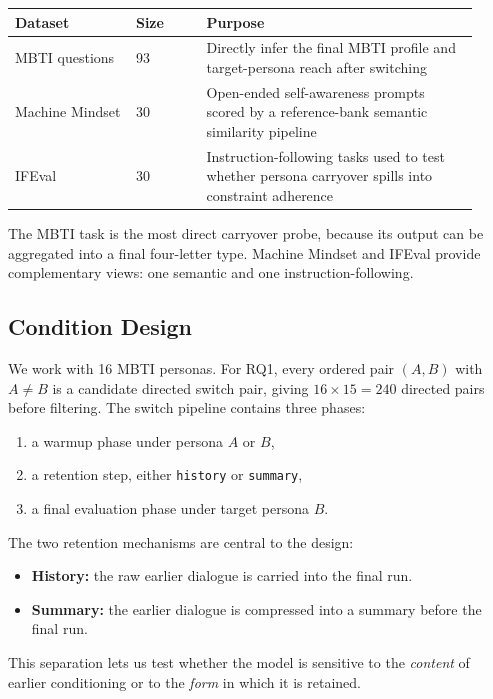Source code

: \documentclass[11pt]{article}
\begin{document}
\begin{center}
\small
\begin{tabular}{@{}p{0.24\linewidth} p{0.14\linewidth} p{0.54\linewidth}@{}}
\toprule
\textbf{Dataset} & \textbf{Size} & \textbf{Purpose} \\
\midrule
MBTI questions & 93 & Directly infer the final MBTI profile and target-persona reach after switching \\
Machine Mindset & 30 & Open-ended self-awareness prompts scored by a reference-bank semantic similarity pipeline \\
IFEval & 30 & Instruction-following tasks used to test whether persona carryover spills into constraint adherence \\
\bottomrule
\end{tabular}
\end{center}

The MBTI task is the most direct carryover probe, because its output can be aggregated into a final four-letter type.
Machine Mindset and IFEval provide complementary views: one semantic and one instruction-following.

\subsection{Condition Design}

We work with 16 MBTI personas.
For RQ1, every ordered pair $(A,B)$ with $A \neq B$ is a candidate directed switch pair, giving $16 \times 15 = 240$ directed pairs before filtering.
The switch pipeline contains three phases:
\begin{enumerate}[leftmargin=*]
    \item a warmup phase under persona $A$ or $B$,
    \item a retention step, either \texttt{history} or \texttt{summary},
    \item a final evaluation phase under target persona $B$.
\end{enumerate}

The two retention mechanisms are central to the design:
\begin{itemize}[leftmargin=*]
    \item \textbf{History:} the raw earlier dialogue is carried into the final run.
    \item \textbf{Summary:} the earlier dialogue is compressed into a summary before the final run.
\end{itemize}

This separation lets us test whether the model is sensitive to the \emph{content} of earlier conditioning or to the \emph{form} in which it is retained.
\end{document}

==

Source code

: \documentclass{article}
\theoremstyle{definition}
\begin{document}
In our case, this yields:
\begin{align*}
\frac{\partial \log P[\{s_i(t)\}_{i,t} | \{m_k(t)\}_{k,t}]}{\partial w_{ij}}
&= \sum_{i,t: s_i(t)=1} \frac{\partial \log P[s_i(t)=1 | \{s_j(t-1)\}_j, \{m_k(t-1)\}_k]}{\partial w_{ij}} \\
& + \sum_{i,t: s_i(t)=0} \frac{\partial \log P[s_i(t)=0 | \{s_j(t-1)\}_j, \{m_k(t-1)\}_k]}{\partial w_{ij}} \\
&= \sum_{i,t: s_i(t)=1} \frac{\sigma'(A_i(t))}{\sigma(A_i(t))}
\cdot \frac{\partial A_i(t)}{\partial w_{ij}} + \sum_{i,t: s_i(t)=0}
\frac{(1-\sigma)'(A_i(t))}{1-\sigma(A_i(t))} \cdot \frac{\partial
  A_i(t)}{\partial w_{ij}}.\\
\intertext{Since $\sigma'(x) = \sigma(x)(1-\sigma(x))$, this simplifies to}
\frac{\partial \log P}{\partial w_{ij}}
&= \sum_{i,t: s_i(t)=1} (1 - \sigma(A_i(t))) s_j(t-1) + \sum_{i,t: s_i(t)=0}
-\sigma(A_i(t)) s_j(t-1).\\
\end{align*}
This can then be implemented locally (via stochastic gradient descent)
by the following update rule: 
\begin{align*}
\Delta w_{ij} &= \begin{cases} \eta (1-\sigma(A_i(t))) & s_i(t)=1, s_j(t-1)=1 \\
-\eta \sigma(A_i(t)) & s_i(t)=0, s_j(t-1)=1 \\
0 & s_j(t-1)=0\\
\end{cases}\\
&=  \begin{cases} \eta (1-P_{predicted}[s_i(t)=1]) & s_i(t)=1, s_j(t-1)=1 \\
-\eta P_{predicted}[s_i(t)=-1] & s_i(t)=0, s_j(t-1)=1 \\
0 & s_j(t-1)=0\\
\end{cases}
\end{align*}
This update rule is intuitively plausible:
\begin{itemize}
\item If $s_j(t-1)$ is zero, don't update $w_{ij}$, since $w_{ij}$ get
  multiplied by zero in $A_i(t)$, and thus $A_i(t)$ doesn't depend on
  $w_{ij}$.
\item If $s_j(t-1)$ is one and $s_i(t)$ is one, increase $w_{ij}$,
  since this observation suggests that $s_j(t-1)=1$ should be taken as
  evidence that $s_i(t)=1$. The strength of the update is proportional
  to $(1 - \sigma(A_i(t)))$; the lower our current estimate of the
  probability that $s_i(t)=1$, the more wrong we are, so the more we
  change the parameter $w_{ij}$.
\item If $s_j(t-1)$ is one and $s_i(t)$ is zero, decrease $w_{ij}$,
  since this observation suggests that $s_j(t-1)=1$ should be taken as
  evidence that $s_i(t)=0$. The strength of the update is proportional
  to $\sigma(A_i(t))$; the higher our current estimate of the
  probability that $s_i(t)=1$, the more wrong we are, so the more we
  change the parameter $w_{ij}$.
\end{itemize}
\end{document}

--

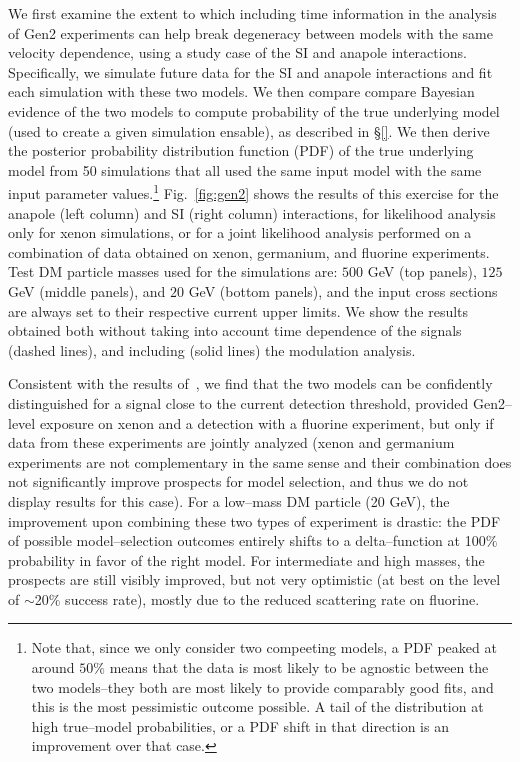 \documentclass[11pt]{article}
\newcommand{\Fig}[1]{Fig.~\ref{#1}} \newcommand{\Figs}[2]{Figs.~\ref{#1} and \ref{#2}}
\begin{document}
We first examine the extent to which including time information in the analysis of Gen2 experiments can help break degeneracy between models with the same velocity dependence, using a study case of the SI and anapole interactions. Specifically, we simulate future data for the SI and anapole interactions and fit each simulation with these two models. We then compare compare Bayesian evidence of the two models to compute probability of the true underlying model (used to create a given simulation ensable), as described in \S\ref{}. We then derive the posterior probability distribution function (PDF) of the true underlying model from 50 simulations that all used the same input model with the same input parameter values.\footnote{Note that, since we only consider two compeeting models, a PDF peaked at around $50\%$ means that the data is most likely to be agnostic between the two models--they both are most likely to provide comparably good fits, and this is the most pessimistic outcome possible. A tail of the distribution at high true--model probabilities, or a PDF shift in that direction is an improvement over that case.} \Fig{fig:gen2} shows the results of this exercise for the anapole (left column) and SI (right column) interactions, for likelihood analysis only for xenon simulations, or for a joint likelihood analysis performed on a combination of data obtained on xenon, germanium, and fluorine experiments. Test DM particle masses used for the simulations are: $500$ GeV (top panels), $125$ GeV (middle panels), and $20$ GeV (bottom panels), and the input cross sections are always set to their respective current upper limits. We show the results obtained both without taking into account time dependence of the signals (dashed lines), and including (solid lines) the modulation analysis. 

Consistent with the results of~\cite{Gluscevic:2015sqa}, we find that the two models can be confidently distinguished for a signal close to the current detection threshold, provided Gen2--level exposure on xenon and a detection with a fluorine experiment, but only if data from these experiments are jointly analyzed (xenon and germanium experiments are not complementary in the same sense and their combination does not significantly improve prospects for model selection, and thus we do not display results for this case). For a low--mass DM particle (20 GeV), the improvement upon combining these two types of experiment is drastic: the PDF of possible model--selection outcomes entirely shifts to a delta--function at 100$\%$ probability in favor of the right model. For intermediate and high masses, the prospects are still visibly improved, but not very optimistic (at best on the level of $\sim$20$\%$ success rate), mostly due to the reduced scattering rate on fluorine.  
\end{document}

The task: Lines in the data that include the word "target" should all be copied.

Problem solution:
MBTI questions & 93 & Directly infer the final MBTI profile and target-persona reach after switching \\
    \item a final evaluation phase under target persona $B$.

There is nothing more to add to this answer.